Syrie : «La question est de savoir à qui on fournit des armes»

Comment accélérer la transition politique en Syrie ? Une question au cœur de la réunion à Rome, des « Amis du peuple syrien ». John Kerry, le secrétaire d’Etat américain, y a plaidé pour une transition rapide et une aide renforcée pour l’opposition syrienne. François Géré, président de l’Institut français d’analyses stratégiques, expose la position de la France et les risques impliqués par la fourniture d'armes à une opposition morcelée.

RFI : Le conflit syrien entrera bientôt dans sa troisième année. Depuis plusieurs jours, la pression pour une solution politique à ce conflit est de plus en plus forte. Pression à la fois sur le régime de Damas et sur l’opposition syrienne, qui ne souhaitait pas participer à cette réunion de Rome, avant d’accepter finalement d’y être présente. Où en est l’opposition ? Est-elle parvenue à dépasser ses divisions internes ?

François Géré : Malheureusement, non ! Bien entendu, il y a eu un accord a minima, pour dire que pratiquer la politique de la chaise vide, par rapport aux amis et aux soutiens des forces opposées au président el-Assad, ce ne serait pas une position convenable, pas une position tenable. Donc oui, on y va, mais on y va, pour un certain nombre de membres, à reculons.

Il est absolument évident, que malheureusement, le président désigné du Conseil national syrien, Mouaz al-Khatib, n’est pas parvenu à obtenir le degré d’unanimité et de consensus qui eut été nécessaire. On a le sentiment, depuis plusieurs semaines, qu’à chaque fois qu’il se met d’accord avec un gouvernement, que ce soit l’Egypte, ou d’autres pays, immédiatement, il est critiqué, désavoué. On ne voit pas de véritable stabilisation politique. Et c’est ça qui contribue, finalement, à ce phénomène de pérennisation du conflit.

Pour vous, le fait qu’il accepte finalement de participer à cette réunion, ça n’augure pas d’une réelle évolution vers une volonté de tenter de mettre fin à cette guerre ?

Je crains que malheureusement, ce ne soit pas le cas. Tout le monde veut mettre fin à cette guerre. C’est absolument effroyable de constater que cette guerre dure depuis trois ans. C’est bel et bien une guerre civile. C’est une guerre civile qui est soutenue par des factions diverses. La France voulait éviter le scénario du pire, c'est-à-dire une guerre civile qui soit soutenue par les parties extérieures, qui fournissent des armes. Et c’est exactement ce qui s’est produit. Il y a clairement d’un côté un soutien iranien, qui est quasiment officiel.
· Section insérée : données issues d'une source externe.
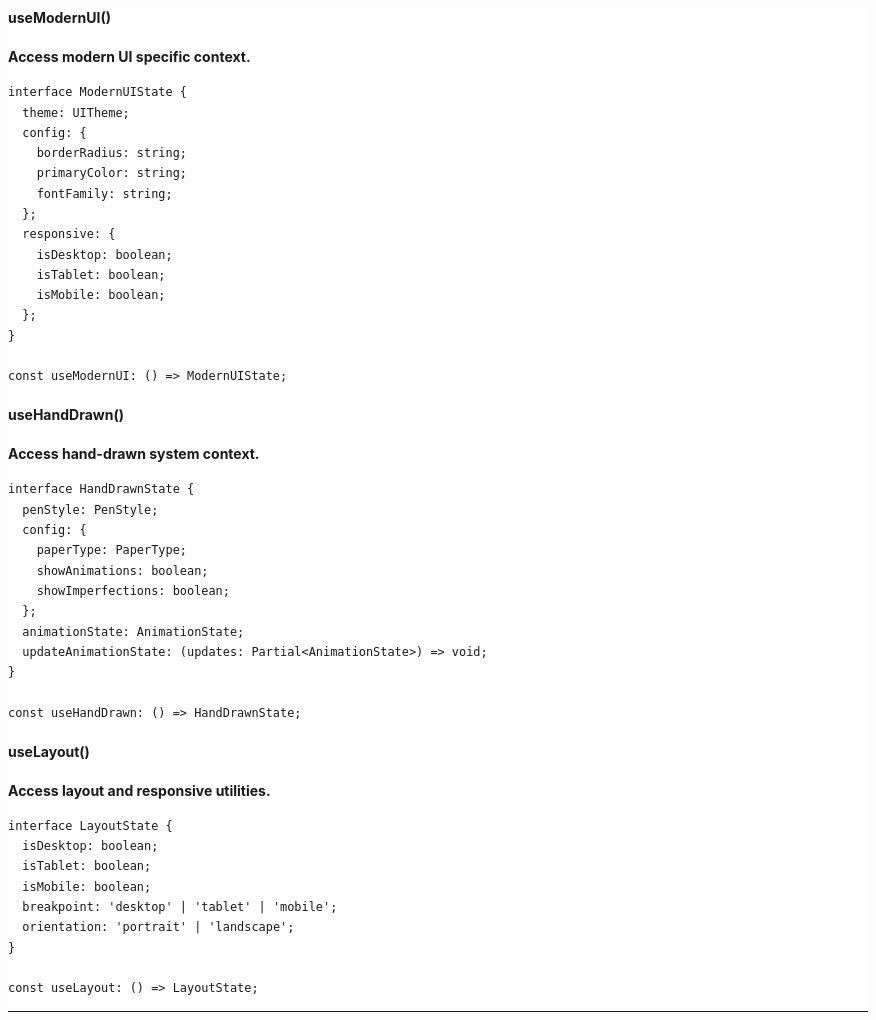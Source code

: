 #### useModernUI()

**Access modern UI specific context.**

```tsx
interface ModernUIState {
  theme: UITheme;
  config: {
    borderRadius: string;
    primaryColor: string;
    fontFamily: string;
  };
  responsive: {
    isDesktop: boolean;
    isTablet: boolean;
    isMobile: boolean;
  };
}

const useModernUI: () => ModernUIState;
```

#### useHandDrawn()

**Access hand-drawn system context.**

```tsx
interface HandDrawnState {
  penStyle: PenStyle;
  config: {
    paperType: PaperType;
    showAnimations: boolean;
    showImperfections: boolean;
  };
  animationState: AnimationState;
  updateAnimationState: (updates: Partial<AnimationState>) => void;
}

const useHandDrawn: () => HandDrawnState;
```

#### useLayout()

**Access layout and responsive utilities.**

```tsx
interface LayoutState {
  isDesktop: boolean;
  isTablet: boolean;
  isMobile: boolean;
  breakpoint: 'desktop' | 'tablet' | 'mobile';
  orientation: 'portrait' | 'landscape';
}

const useLayout: () => LayoutState;
```

---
Et de l’autre côté, il y a le soutien de la Turquie aux insurgés, mais évidemment, pas tous. Il y a une action déjà ancienne de l’Arabie Saoudite, qui livre des armes, mais on ne sait pas à qui, via le canal de la Jordanie. Et aujourd’hui, les Etats-Unis disent : on va intensifier notre effort pour fournir des armes aux insurgés. Ça veut dire que tout ça...

Ce n’est pas des armes, de l’aide indirecte ?

C’est le contraire d’une solution négociée.

Cette opposition, finalement, on ne comprend pas bien ce qu’elle cherche exactement. Elle réclamait de l’aide. Aujourd’hui, les Etats-Unis disent qu’ils vont en fournir. Que lui faudrait-il pour avancer ?

Il faudrait d’abord mettre de l’ordre dans la maison. La question n’est pas de dire : nous voulons des armes, fournissez-nous des armes. La question est de savoir à qui on fournit des armes. Qui est capable d’en faire usage ? Par rapport à quel but politique?

Le but politique négatif, on le voit très bien. C’est évidemment remplacer le régime Assad. Mais le remplacer par quoi ? Le remplacer par quelle instance représentative des différentes factions qui se sont opposées à Assad depuis bientôt trois ans ? Et là, il n’y a, malheureusement, aucune réponse véritablement claire. Et c’est la raison pour laquelle la France, qui a immédiatement pris partie pour une alternative politique au régime d’Assad, est en même temps extrêmement réservée en ce qui concerne la direction que l’on donne aux armes qui sont réclamées.

Il faut se rendre compte, qu’il y a aujourd’hui une circulation des armes dans la région et dans les environs de la région, qui font que, par exemple, un certain nombre d’éléments parmi les plus durs, et donc les éléments salafistes qui sont en lutte contre Bachar el-Assad, sont ceux-là mêmes qui bénéficient de soutiens et font transférer des armes de la Syrie vers les pays du Sahel. C’est la raison pour laquelle on est obligé à une extrême, extrême précaution.